• ardında iki büyük şaheseri olan metropolis gibi zamanının çok ötesinde bir bilimkurgu ve m gibi müthiş bir suçlu psikolojisi içeren filmlerini bırakmış, 20.yy'ın ortalarından itibaren günümüze değin hani o zevkle izlediğimiz amerikan filmlerinin önemli bir türü olan patolojik karakterli şiddet içerikli kara filmlerin öncülü olan yönetmen. amerika'ya göç ettikten sonra 20'den fazla film yapıyor yapmasına da tabii bu zeminin oluşmasında lang'ın hayatı boyunca yaşadığı olaylar silsilesine de bir bakmak lazım.

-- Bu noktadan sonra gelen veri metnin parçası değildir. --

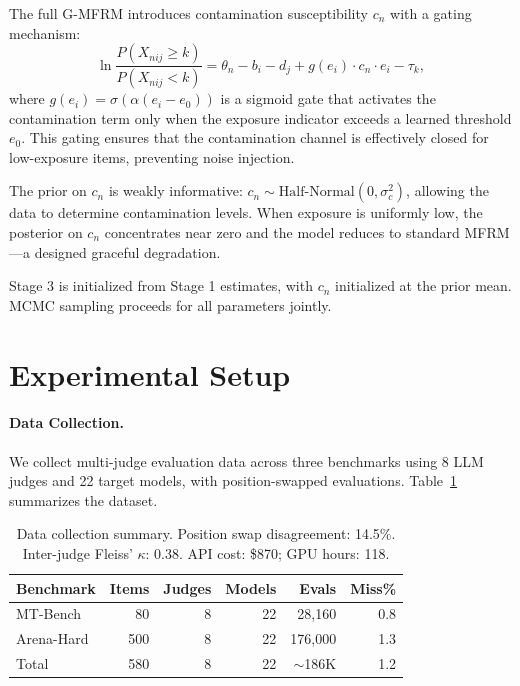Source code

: \documentclass[11pt]{article}
\begin{document}
The full G-MFRM introduces contamination susceptibility $c_n$ with a gating mechanism:
\begin{equation}
    \ln\frac{P(X_{nij} \geq k)}{P(X_{nij} < k)} = \theta_n - b_i - d_j + g(e_i) \cdot c_n \cdot e_i - \tau_k,
    \label{eq:gmfrm}
\end{equation}
where $g(e_i) = \sigma(\alpha(e_i - e_0))$ is a sigmoid gate that activates the contamination term only when the exposure indicator exceeds a learned threshold $e_0$. This gating ensures that the contamination channel is effectively closed for low-exposure items, preventing noise injection.

The prior on $c_n$ is weakly informative: $c_n \sim \text{Half-Normal}(0, \sigma_c^2)$, allowing the data to determine contamination levels. When exposure is uniformly low, the posterior on $c_n$ concentrates near zero and the model reduces to standard MFRM---a designed graceful degradation.

Stage 3 is initialized from Stage 1 estimates, with $c_n$ initialized at the prior mean. MCMC sampling proceeds for all parameters jointly.

\section{Experimental Setup}
\label{sec:setup}

\paragraph{Data Collection.}
We collect multi-judge evaluation data across three benchmarks using 8 LLM judges and 22 target models, with position-swapped evaluations. Table~\ref{tab:data} summarizes the dataset.

\begin{table}[t]
\centering
\small
\begin{tabular}{lrrrrr}
\toprule
Benchmark & Items & Judges & Models & Evals & Miss\% \\
\midrule
MT-Bench & 80 & 8 & 22 & 28,160 & 0.8 \\
Arena-Hard & 500 & 8 & 22 & 176,000 & 1.3 \\
\midrule
Total & 580 & 8 & 22 & $\sim$186K & 1.2 \\
\bottomrule
\end{tabular}
\caption{Data collection summary. Position swap disagreement: 14.5\%. Inter-judge Fleiss' $\kappa$: 0.38. API cost: \$870; GPU hours: 118.}
\label{tab:data}
\end{table}
\end{document}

    1890 avusturya'da üst sınıf bir aileye mensup olarak dünya'ya geliyor. gençlik döneminde kısa bir inşaat mühendisliği eğitiminden sonra sanata yöneliyor. avrupa gezileri, resim eğitimleri derken 1914'te patlak veren birinci dünya savaşı nedeniyle viyana'ya dönmek zorunda kalarak avusturya-macaristan imparatorluğu ordusunda askere alınıyor. birinci dünya savaşı sırasında rusya ve romanya'da savaşarak üç kez yaralanıyor ki yaşadığı bu şoklar filmlerinin temellerini oluşturan fikirler veriyor kendisine. lang'ın savaşta tanık olduğu şiddet ve kara dünya gözlemini filmlerinde zaten görüyoruz ki hollywood filmleri de bundan nasibini alıyor.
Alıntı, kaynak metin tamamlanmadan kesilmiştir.